ROME: When Argentine President Javier Milei stepped onto the grounds of Giorgia Meloni‘s party festival at Rome’s Circus Maximus, a conservative fair that mixed holiday and Italy-First energy, he found a skating rink, a Christmas tree and an upbeat, anti-woke crowd. But with the visit, he got something more than recordings of Mariah Carey and meetings with Meloni, the prime minister of Italy and a conservative ally. He also received Italian citizenship.
Milei, whose grandparents emigrated from Italy to Argentina, received the citizenship because of his bloodline, Italy’s foreign ministry said this past week. The announcement sparked some anger among critics of the govt in Italy, who have long opposed Italy’s citizenship law for allowing people with distant Italian ancestry to get an Italian passport, but not granting citizenship to children of immigrants born in Italy.
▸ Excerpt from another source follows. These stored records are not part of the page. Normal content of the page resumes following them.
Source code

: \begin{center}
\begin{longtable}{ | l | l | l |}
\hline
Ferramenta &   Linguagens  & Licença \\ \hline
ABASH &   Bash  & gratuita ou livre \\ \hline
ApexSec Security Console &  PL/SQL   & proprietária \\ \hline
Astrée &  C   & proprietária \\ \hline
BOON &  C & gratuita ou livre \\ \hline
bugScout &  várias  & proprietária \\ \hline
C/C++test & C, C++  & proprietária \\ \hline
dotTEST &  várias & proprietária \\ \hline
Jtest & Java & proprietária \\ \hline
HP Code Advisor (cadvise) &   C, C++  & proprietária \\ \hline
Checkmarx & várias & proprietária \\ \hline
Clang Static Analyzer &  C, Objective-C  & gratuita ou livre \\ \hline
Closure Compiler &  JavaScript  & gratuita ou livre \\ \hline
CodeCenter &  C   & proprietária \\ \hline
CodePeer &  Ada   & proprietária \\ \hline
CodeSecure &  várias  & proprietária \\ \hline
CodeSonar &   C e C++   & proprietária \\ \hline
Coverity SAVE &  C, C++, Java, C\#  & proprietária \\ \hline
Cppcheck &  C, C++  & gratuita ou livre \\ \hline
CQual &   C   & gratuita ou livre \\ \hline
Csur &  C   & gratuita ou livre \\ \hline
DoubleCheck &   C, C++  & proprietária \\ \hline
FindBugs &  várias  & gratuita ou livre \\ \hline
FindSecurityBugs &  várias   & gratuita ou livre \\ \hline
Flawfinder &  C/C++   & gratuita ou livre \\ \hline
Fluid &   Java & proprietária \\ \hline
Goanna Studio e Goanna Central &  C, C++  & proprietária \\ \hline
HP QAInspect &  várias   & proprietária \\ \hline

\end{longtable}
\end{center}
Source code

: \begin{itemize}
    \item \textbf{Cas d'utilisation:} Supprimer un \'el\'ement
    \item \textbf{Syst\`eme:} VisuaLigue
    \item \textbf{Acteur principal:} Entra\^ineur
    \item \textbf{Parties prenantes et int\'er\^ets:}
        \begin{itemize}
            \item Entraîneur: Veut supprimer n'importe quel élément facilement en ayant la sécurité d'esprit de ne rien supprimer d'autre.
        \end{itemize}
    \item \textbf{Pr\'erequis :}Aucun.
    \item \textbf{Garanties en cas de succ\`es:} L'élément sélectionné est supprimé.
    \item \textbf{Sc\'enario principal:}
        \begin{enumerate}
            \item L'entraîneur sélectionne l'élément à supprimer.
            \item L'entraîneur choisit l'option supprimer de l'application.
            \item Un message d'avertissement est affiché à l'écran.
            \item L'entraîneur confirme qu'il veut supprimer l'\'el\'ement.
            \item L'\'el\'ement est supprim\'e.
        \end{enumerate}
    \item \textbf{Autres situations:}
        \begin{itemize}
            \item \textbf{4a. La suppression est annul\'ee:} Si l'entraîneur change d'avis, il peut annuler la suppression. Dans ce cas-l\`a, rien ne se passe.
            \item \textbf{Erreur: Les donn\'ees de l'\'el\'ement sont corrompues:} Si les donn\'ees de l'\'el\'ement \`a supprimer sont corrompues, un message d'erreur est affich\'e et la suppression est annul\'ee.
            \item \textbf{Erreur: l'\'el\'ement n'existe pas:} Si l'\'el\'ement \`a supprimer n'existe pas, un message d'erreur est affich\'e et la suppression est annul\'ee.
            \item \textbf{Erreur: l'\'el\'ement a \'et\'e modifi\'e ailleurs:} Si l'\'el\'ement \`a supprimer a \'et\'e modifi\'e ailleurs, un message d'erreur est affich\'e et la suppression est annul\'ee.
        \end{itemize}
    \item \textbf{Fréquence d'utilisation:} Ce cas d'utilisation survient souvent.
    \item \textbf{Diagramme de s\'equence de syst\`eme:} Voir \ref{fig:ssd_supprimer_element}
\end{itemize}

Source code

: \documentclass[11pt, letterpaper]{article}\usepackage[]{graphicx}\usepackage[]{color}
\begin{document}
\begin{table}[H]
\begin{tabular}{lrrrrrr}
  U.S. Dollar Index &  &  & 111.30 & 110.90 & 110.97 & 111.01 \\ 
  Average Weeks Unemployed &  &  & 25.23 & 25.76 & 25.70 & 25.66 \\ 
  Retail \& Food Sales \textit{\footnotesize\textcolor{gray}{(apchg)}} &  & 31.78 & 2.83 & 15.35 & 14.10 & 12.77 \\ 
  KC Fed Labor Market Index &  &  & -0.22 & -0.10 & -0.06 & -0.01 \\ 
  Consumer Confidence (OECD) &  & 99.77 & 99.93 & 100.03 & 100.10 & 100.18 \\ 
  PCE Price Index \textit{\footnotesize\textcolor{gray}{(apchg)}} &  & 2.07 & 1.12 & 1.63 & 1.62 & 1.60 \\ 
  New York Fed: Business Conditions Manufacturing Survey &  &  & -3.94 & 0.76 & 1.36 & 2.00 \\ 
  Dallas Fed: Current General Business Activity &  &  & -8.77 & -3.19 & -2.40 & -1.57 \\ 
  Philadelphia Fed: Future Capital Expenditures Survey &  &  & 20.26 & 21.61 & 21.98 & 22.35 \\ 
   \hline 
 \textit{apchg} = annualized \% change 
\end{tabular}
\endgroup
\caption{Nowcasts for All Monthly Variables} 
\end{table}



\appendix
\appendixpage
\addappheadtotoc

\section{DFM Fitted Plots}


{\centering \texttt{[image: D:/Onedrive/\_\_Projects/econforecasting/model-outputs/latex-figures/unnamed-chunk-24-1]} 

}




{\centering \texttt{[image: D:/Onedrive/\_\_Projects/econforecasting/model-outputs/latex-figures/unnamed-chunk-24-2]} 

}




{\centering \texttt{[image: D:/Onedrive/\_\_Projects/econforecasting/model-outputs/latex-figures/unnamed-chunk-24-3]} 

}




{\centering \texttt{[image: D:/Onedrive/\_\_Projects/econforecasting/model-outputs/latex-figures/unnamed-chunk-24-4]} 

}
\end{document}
“Granting the Italian citizenship to President Milei is yet another slap in the face to boys and girls who were born here or live here permanently and have been waiting for citizenship for years and years, sometimes without any result,” Riccardo Magi, a liberal opposition lawmaker, wrote on X.
Italy doesn’t automatically grant citizenship to kids born in its borders, whether or not the parents are in the country legally. Liberals have proposed a referendum to change the law, but Meloni’s govt has resisted it. Milei has repeatedly expressed pride in his Italian ancestry, but hasn’t explained why, as a head of state, he would seek the citizenship of another country.